Begin at the line that contains "显效 & 72 & 24" and repeat every line from there to the end of the records below, inclusive, without adding any other line.

**********

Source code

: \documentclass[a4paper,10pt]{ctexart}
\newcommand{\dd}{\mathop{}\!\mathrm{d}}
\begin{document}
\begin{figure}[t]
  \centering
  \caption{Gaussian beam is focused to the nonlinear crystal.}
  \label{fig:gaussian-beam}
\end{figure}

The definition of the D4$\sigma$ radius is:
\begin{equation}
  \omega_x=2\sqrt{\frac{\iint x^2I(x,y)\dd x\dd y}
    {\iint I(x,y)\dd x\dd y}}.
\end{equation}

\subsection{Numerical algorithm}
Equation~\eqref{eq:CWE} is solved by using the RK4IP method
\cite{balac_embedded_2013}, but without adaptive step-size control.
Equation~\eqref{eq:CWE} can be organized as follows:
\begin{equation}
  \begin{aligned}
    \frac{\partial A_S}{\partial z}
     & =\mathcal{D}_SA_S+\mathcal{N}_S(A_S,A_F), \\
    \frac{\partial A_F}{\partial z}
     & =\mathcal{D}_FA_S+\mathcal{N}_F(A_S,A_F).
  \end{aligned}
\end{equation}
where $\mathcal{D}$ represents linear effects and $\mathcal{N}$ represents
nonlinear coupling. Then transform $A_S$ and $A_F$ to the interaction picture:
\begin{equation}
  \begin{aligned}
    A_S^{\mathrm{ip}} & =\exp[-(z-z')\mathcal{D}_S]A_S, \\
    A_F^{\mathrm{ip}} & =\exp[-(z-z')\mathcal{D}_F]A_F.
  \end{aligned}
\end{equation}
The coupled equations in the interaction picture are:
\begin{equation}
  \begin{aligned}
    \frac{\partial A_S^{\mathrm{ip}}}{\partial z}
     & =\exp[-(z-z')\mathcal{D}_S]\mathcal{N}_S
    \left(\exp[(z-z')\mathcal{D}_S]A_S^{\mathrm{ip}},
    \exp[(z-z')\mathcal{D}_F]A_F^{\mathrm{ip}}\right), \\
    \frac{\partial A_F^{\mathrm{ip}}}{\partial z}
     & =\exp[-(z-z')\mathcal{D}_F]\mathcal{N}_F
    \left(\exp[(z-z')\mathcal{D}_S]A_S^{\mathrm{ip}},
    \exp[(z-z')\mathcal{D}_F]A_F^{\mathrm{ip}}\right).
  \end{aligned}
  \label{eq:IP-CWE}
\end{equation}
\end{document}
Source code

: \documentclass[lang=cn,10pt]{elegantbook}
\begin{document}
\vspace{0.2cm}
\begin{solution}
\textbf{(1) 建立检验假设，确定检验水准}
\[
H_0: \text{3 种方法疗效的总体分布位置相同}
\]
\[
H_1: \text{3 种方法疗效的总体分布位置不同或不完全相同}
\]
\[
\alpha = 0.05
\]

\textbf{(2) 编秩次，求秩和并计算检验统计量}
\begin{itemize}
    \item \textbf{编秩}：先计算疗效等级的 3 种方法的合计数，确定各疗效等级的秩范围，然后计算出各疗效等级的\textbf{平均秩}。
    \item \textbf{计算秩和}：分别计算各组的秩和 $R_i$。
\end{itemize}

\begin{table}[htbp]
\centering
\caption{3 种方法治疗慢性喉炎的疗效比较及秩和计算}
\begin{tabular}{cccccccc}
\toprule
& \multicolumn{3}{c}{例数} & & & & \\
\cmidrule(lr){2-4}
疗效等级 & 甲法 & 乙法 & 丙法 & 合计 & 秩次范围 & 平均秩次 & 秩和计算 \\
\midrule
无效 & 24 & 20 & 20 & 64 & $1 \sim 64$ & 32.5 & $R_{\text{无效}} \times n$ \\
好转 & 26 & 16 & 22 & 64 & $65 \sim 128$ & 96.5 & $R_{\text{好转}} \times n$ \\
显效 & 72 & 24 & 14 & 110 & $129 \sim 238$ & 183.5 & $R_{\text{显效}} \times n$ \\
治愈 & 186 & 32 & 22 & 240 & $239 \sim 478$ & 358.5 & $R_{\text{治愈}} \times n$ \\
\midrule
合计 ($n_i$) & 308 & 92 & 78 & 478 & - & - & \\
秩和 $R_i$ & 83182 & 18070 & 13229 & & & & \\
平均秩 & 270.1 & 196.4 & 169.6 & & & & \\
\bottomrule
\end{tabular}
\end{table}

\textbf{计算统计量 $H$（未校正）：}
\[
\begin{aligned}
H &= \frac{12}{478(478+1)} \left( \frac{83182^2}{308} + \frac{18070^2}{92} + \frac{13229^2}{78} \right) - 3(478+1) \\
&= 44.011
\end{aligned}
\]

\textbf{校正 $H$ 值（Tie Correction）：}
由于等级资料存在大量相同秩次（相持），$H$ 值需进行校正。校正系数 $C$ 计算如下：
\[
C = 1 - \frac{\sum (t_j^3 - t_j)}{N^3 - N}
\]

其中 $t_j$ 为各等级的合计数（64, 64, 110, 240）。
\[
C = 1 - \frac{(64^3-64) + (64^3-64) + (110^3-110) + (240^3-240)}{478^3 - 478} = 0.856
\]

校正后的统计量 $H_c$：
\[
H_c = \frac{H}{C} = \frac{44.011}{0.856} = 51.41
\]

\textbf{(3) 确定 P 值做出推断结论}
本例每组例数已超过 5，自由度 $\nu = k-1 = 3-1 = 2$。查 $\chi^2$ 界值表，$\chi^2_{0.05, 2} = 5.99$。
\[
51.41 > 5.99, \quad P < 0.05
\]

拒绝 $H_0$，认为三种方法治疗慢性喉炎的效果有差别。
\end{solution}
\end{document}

**********

[Worked solution]
显效 & 72 & 24 & 14 & 110 & $129 \sim 238$ & 183.5 & $R_{\text{显效}} \times n$ \\
治愈 & 186 & 32 & 22 & 240 & $239 \sim 478$ & 358.5 & $R_{\text{治愈}} \times n$ \\
\midrule
合计 ($n_i$) & 308 & 92 & 78 & 478 & - & - & \\
秩和 $R_i$ & 83182 & 18070 & 13229 & & & & \\
平均秩 & 270.1 & 196.4 & 169.6 & & & & \\
\bottomrule
\end{tabular}
\end{table}

\textbf{计算统计量 $H$（未校正）：}
\[
\begin{aligned}
H &= \frac{12}{478(478+1)} \left( \frac{83182^2}{308} + \frac{18070^2}{92} + \frac{13229^2}{78} \right) - 3(478+1) \\
&= 44.011
\end{aligned}
\]

\textbf{校正 $H$ 值（Tie Correction）：}
由于等级资料存在大量相同秩次（相持），$H$ 值需进行校正。校正系数 $C$ 计算如下：
\[
C = 1 - \frac{\sum (t_j^3 - t_j)}{N^3 - N}
\]

其中 $t_j$ 为各等级的合计数（64, 64, 110, 240）。
\[
C = 1 - \frac{(64^3-64) + (64^3-64) + (110^3-110) + (240^3-240)}{478^3 - 478} = 0.856
\]

校正后的统计量 $H_c$：
\[
H_c = \frac{H}{C} = \frac{44.011}{0.856} = 51.41
\]

\textbf{(3) 确定 P 值做出推断结论}
本例每组例数已超过 5，自由度 $\nu = k-1 = 3-1 = 2$。查 $\chi^2$ 界值表，$\chi^2_{0.05, 2} = 5.99$。
\[
51.41 > 5.99, \quad P < 0.05
\]

拒绝 $H_0$，认为三种方法治疗慢性喉炎的效果有差别。
\end{solution}
\end{document}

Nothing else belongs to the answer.